Example 1: Opioid Use Disorder

[0094] Opioid use disorder (OUD) has reached epidemic proportions in the United States, and although some effective treatments exist, it is a large and growing public health burden. The reinforcing effects of opioids are mediated by activation of the mu opioid receptor (MuOR), a Gi-coupled G-protein coupled receptor that exerts an overall inhibitory effect on MuOR-expressing cells. The MuOR is expressed in many cell populations throughout the brain, but a major contributor to the addictive potential of opioids is MuOR expression in GABAergic neurons of the ventral tegmental area (VTA, FIG. 1A). In the absence of opioids, these neurons inhibit the dopaminergic VTA neurons that project to the nucleus accumbens (NAc). Activation of these MuORs by opioids inhibits the GABAergic cells, thereby releasing the dopaminergic cells from inhibition and increasing dopamine levels in the nucleus accumbens. Increasing dopamine levels in the NAc causes euphoria and is believed to be the final common pathway of all forms of drug addiction, including OUD.

Example 2: Design of LAMuOR (Low-Affinity Mu Opioid Receptor)

[0095] Finding a means to suppress or counteract this opioid-induced dopamine release could provide a powerful therapeutic strategy for OUD. However, MuOR antagonists paradoxically increase the risk of fatal overdose upon relapse, and systemic dopamine receptor antagonists would cause too many side effects to be a viable therapeutic strategy. One method for targeting the dopaminergic VTA cells with high specificity is chemogenetics, which refers to using gene therapy methods to express mutant neurotransmitter receptors in specific brain circuits. These receptors contain mutations that prevent them from being activated by endogenous ligands, and they are instead activated by specialized drug-like compounds designed to have minimal off-target effects. The most common chemogenetic receptors are called DREADDs (Designer Receptors Exclusively Activated by Designer Drugs), and the inhibitory DREADD hM4Di has been used successfully in mice to suppress VTA dopamine release, stopping heroin self-administration. However, DREADDs have two serious problems: 1) dopamine release would be suppressed all the time, not just in the presence of opioids. This would likely cause unacceptable neuropsychiatric side effects and affect physiological reward-related behaviors. 2) DREADDs will fail unless the patient adheres stringently to a daily medication regimen.
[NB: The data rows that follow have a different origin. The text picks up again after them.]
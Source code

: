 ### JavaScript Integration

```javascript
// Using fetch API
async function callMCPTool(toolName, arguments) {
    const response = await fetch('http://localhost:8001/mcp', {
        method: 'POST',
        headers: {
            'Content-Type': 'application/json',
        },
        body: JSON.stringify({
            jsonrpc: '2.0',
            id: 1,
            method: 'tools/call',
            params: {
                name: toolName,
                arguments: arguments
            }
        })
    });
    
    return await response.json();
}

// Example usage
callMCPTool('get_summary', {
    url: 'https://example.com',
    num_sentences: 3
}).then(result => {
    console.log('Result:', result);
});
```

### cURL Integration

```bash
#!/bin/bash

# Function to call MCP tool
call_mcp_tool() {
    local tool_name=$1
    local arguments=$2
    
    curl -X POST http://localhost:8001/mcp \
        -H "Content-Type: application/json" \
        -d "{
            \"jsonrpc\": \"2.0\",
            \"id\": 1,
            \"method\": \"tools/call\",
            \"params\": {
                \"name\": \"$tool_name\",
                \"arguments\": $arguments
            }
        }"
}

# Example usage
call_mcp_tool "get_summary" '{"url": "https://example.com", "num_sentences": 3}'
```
[0096] The rationale underlying LAMuOR (Low-Affinity Mu Opioid Receptor) as a tool to prevent opioid drugs from stimulating dopamine release in the NAc is shown in FIG. 1. Opioids of abuse, such as fentanyl or heroin, stimulate dopamine release indirectly by activating MuORs on GABAergic cells in the VTA (FIG. 1A). MuOR activation suppresses GABA release, which allows the VTA dopaminergic cells to become overactive and release supraphysiological amounts of dopamine in the NAc. Increased dopamine release in the NAc is believed to be the final common pathway of addictive drugs. FIG. 1B shows how the LAMuOR strategy counteracts this process by using adeno-associated viral vectors (AAVs) to express the human MuOR D116N mutant (shown and discussed as MuOR D114N mutant, or LAMuOR-D114N in the Examples and figures), ectopically in dopaminergic VTA cells. Under baseline conditions, the low affinity of the receptor prevents activation by endogenous opioids. However, the high concentrations of opioids present during opioid abuse activate LAMuOR and suppress DA release.
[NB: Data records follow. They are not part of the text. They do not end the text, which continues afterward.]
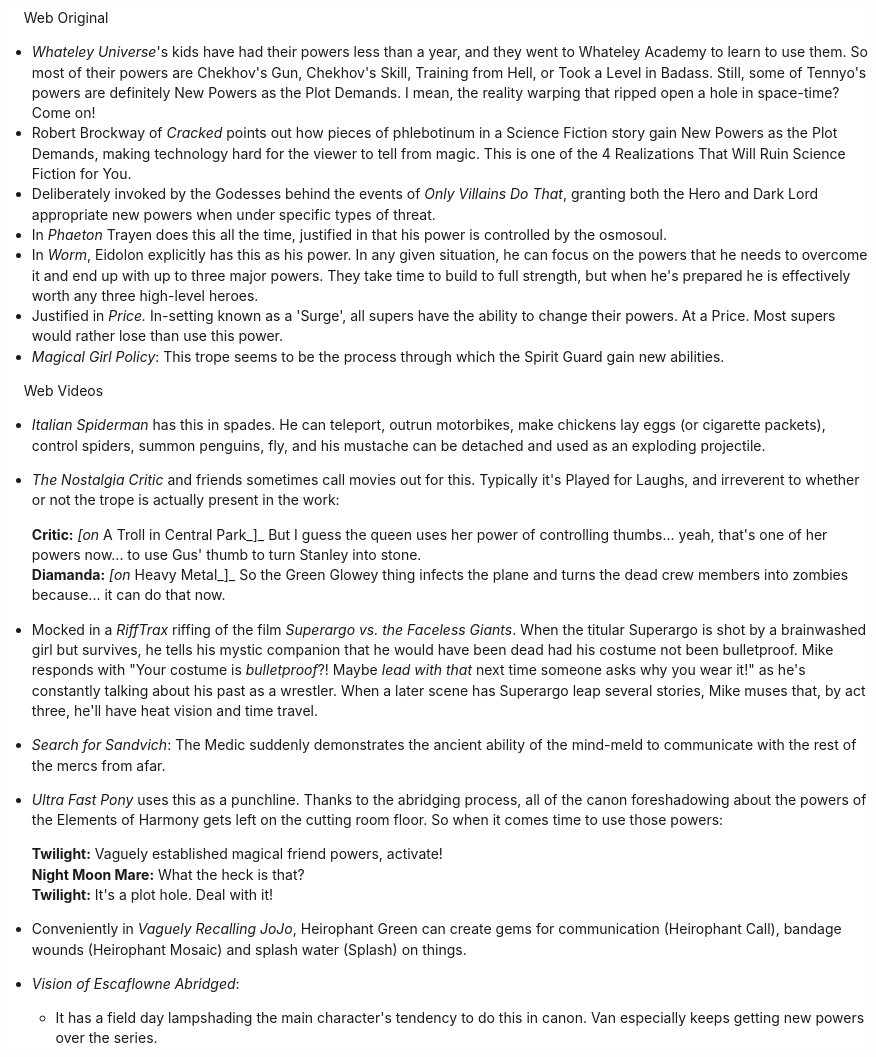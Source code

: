     Web Original 

-   _Whateley Universe_'s kids have had their powers less than a year, and they went to Whateley Academy to learn to use them. So most of their powers are Chekhov's Gun, Chekhov's Skill, Training from Hell, or Took a Level in Badass. Still, some of Tennyo's powers are definitely New Powers as the Plot Demands. I mean, the reality warping that ripped open a hole in space-time? Come on!
-   Robert Brockway of _Cracked_ points out how pieces of phlebotinum in a Science Fiction story gain New Powers as the Plot Demands, making technology hard for the viewer to tell from magic. This is one of the 4 Realizations That Will Ruin Science Fiction for You.
-   Deliberately invoked by the Godesses behind the events of _Only Villains Do That_, granting both the Hero and Dark Lord appropriate new powers when under specific types of threat.
-   In _Phaeton_ Trayen does this all the time, justified in that his power is controlled by the osmosoul.
-   In _Worm_, Eidolon explicitly has this as his power. In any given situation, he can focus on the powers that he needs to overcome it and end up with up to three major powers. They take time to build to full strength, but when he's prepared he is effectively worth any three high-level heroes.
-   Justified in _Price._ In-setting known as a 'Surge', all supers have the ability to change their powers. At a Price. Most supers would rather lose than use this power.
-   _Magical Girl Policy_: This trope seems to be the process through which the Spirit Guard gain new abilities.

    Web Videos 

-   _Italian Spiderman_ has this in spades. He can teleport, outrun motorbikes, make chickens lay eggs (or cigarette packets), control spiders, summon penguins, fly, and his mustache can be detached and used as an exploding projectile.
-   _The Nostalgia Critic_ and friends sometimes call movies out for this. Typically it's Played for Laughs, and irreverent to whether or not the trope is actually present in the work:
    
    **Critic:** _\[on_ A Troll in Central Park_\]_ But I guess the queen uses her power of controlling thumbs... yeah, that's one of her powers now... to use Gus' thumb to turn Stanley into stone.  
    **Diamanda:** _\[on_ Heavy Metal_\]_ So the Green Glowey thing infects the plane and turns the dead crew members into zombies because... it can do that now.
    
-   Mocked in a _RiffTrax_ riffing of the film _Superargo vs. the Faceless Giants_. When the titular Superargo is shot by a brainwashed girl but survives, he tells his mystic companion that he would have been dead had his costume not been bulletproof. Mike responds with "Your costume is _bulletproof_?! Maybe _lead with that_ next time someone asks why you wear it!" as he's constantly talking about his past as a wrestler. When a later scene has Superargo leap several stories, Mike muses that, by act three, he'll have heat vision and time travel.
-   _Search for Sandvich_: The Medic suddenly demonstrates the ancient ability of the mind-meld to communicate with the rest of the mercs from afar.
-   _Ultra Fast Pony_ uses this as a punchline. Thanks to the abridging process, all of the canon foreshadowing about the powers of the Elements of Harmony gets left on the cutting room floor. So when it comes time to use those powers:
    
    **Twilight:** Vaguely established magical friend powers, activate!  
    **Night Moon Mare:** What the heck is that?  
    **Twilight:** It's a plot hole. Deal with it!
    
-   Conveniently in _Vaguely Recalling JoJo_, Heirophant Green can create gems for communication (Heirophant Call), bandage wounds (Heirophant Mosaic) and splash water (Splash) on things.
-   _Vision of Escaflowne Abridged_:
    -   It has a field day lampshading the main character's tendency to do this in canon. Van especially keeps getting new powers over the series.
[0097] The novel chemogenetic approach described herein uses LAMuORs to specifically suppress opioid-induced VTA dopamine release. Our prototype is LAMuOR-D116N, a human MuOR containing the D116N mutation (equivalent to the rat D114N mutation exemplified herein), which preferentially reduces affinity for endogenous opioids but leaves affinity for exogenous opioids relatively intact. Like hM4Di, LAMuOR exerts an inhibitory effect through Gi activation, but it is activated by exogenous opioids rather than a traditional DREADD ligand. This avoids the problems associated with traditional DREADDs yet would confer a lifelong therapeutic effect from a single treatment, a distinct advantage over existing OUD treatments.
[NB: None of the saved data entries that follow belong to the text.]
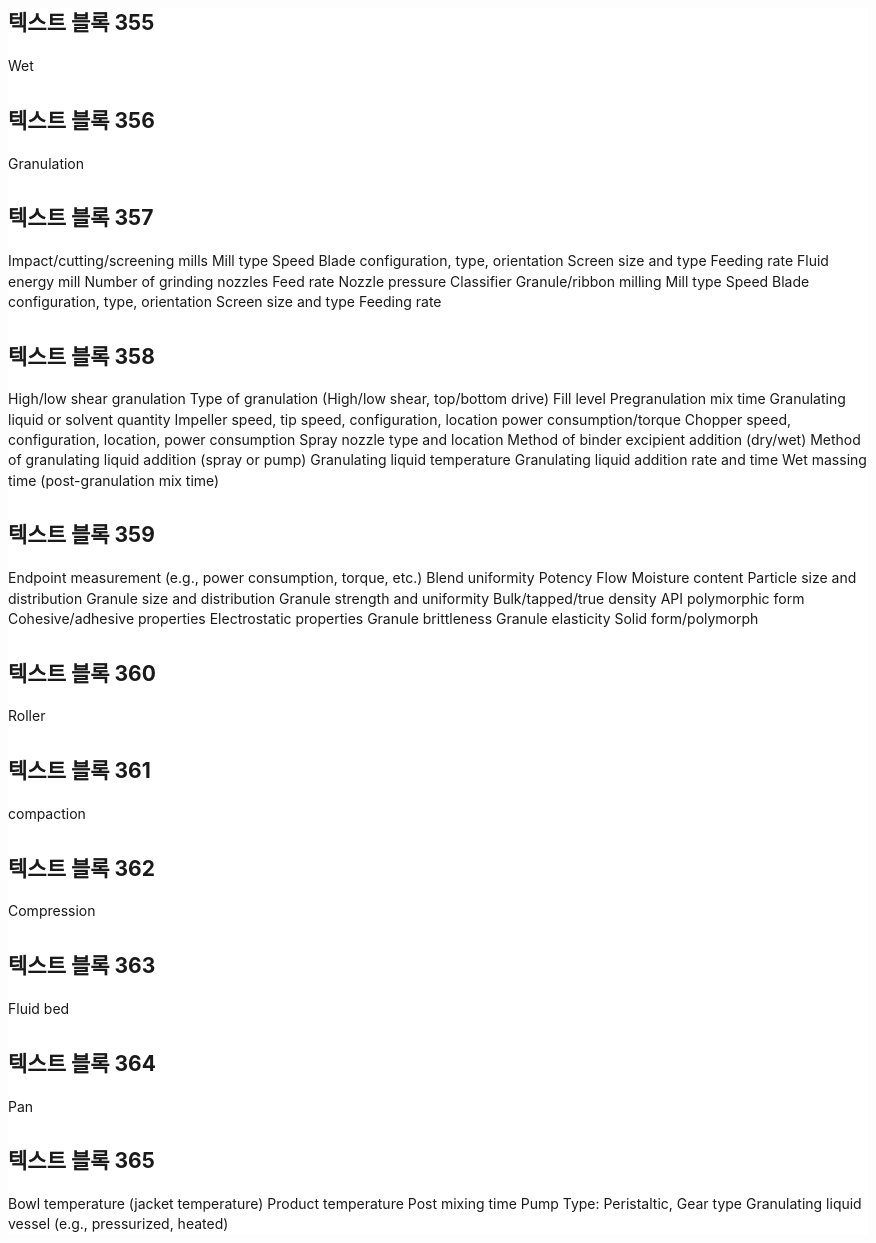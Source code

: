 ## 텍스트 블록 355
Wet

## 텍스트 블록 356
Granulation

## 텍스트 블록 357
Impact/cutting/screening mills Mill type Speed Blade configuration, type, orientation Screen size and type Feeding rate Fluid energy mill Number of grinding nozzles Feed rate Nozzle pressure Classifier Granule/ribbon milling Mill type Speed Blade configuration, type, orientation Screen size and type Feeding rate

## 텍스트 블록 358
High/low shear granulation Type of granulation (High/low shear, top/bottom drive) Fill level Pregranulation mix time Granulating liquid or solvent quantity Impeller speed, tip speed, configuration, location power consumption/torque Chopper speed, configuration, location, power consumption Spray nozzle type and location Method of binder excipient addition (dry/wet) Method of granulating liquid addition (spray or pump) Granulating liquid temperature Granulating liquid addition rate and time Wet massing time (post-granulation mix time)

## 텍스트 블록 359
Endpoint measurement (e.g., power consumption, torque, etc.) Blend uniformity Potency Flow Moisture content Particle size and distribution Granule size and distribution Granule strength and uniformity Bulk/tapped/true density API polymorphic form Cohesive/adhesive properties Electrostatic properties Granule brittleness Granule elasticity Solid form/polymorph

## 텍스트 블록 360
Roller

## 텍스트 블록 361
compaction

## 텍스트 블록 362
Compression

## 텍스트 블록 363
Fluid bed

## 텍스트 블록 364
Pan

## 텍스트 블록 365
Bowl temperature (jacket temperature) Product temperature Post mixing time Pump Type: Peristaltic, Gear type Granulating liquid vessel (e.g., pressurized, heated)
Example 3: Mice Unilaterally Expressing LAMuOR in the VTA Demonstrate Strong Fentanyl-Induced Rotational Behavior

[0098] Rotation behavior is a well-established assay in which unilateral reductions in dopamine release relative to the opposite hemisphere lead to ipsiversive circling behavior. We used this test to determine whether LAMuOR's effects on dopamine release are able to affect behavior. Animals received unilateral injections of active or control AAV in VTA, and their behavior was recorded in the open field following injection with fentanyl (500 g/kg, i.p.) or vehicle (0.9% saline, i.p.). LAMuOR-expressing animals exhibited marked rotation behavior in the direction ipsilateral to the AAV injection side, suggesting that NAc dopamine concentrations became lower on the LAMuOR expressing side relative to NAc of the opposite hemisphere in the presence of fentanyl (FIG. 2B).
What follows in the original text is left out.